Suppose $p_t(x)=\frac1{\sqrt{2\pi t}}e^{-\frac{x^2}{2t}}$ is the Gaussian density. $p_t(x)$ is also the Green kernel of the heat equation in 1D: $(\partial_t-\frac12\Delta)u=0$. The Fourier transform of $p_t(x)$ is $\hat p_t(\xi)=e^{-\frac{t}2|\xi|^2}$. Then the Laplace transform at 1 has the special bound $$\int_0^\infty e^{-t}|\hat p_t(\xi)|^2dt=\int_0^\infty e^{-t}e^{-t|\xi|^2}dt\lesssim \frac1{1+|\xi|^2}. $$ In this bound, we see that this integration decay as $|\xi|^{-2}$ when $|\xi|\to\infty$. Note also that the Laplace transform is closely related to resolvent of the operator $\Delta$.

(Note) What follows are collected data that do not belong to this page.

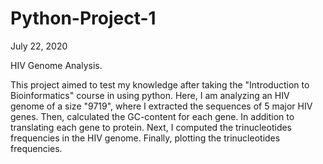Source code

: # Python-Project-1
July 22, 2020

HIV Genome Analysis.

This project aimed to test my knowledge after taking the "Introduction to Bioinformatics" course in using python. Here, I am analyzing an HIV genome of a size "9719", where I extracted the sequences of 5 major HIV genes. Then, calculated the GC-content for each gene. In addition to translating each gene to protein. Next, I computed the trinucleotides frequencies in the HIV genome. Finally, plotting the trinucleotides frequencies.  
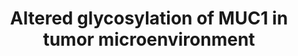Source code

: ---
authors:
- Laurent
- Khanspers
- Eweitz
description: Altered MUC1 glycosylation extends to its role as a promoter of chronic
  inflammatory conditions that lead to malignant transformation and cancer progression.
last-edited: 2022-02-26
organisms:
- Homo sapiens
redirect_from:
- /index.php/Pathway:WP4480
- /instance/WP4480
revision: null
schema-jsonld:
- '@context': https://schema.org/
  '@id': https://wikipathways.github.io/pathways/WP4480.html
  '@type': Dataset
  creator:
    '@type': Organization
    name: WikiPathways
  description: Altered MUC1 glycosylation extends to its role as a promoter of chronic
    inflammatory conditions that lead to malignant transformation and cancer progression.
  keywords:
  - IL6
  - IkBA
  - IkKA
  - IkKB
  - IkKG
  - MUC1
  - NFKB1
  - RELA
  - TNF
  license: CC0
  name: Altered glycosylation of MUC1 in tumor microenvironment
seo: CreativeWork
title: Altered glycosylation of MUC1 in tumor microenvironment
wpid: WP4480
---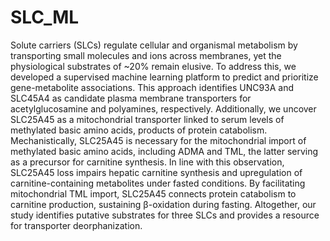 # SLC_ML

Solute carriers (SLCs) regulate cellular and organismal metabolism by transporting small molecules and ions across membranes, yet the physiological substrates of ~20% remain elusive. To address this, we developed a supervised machine learning platform to predict and prioritize gene-metabolite associations. This approach identifies UNC93A and SLC45A4 as candidate plasma membrane transporters for acetylglucosamine and polyamines, respectively. Additionally, we uncover SLC25A45 as a mitochondrial transporter linked to serum levels of methylated basic amino acids, products of protein catabolism. Mechanistically, SLC25A45 is necessary for the mitochondrial import of methylated basic amino acids, including ADMA and TML, the latter serving as a precursor for carnitine synthesis. In line with this observation, SLC25A45 loss impairs hepatic carnitine synthesis and upregulation of carnitine-containing metabolites under fasted conditions. By facilitating mitochondrial TML import, SLC25A45 connects protein catabolism to carnitine production, sustaining β-oxidation during fasting.  Altogether, our study identifies putative substrates for three SLCs and provides a resource for transporter deorphanization.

Suppose now that we replace $\Delta$ by a "nice" (symmetric) operator $A$ with symbol $\psi(\xi)$. What are the characteristics of $A$ so that we have a similar bound $$\int_0^\infty e^{-\lambda t}|e^{-t\psi(\xi)}|^2dt\lesssim \frac1{1+|\xi|^a} $$ for some $\lambda>0$ and $a>0$. Is there a method to identify the decay rate $a$?
PS: I know this is probably well known in semigroup theory, but I couldn't find any exact reference.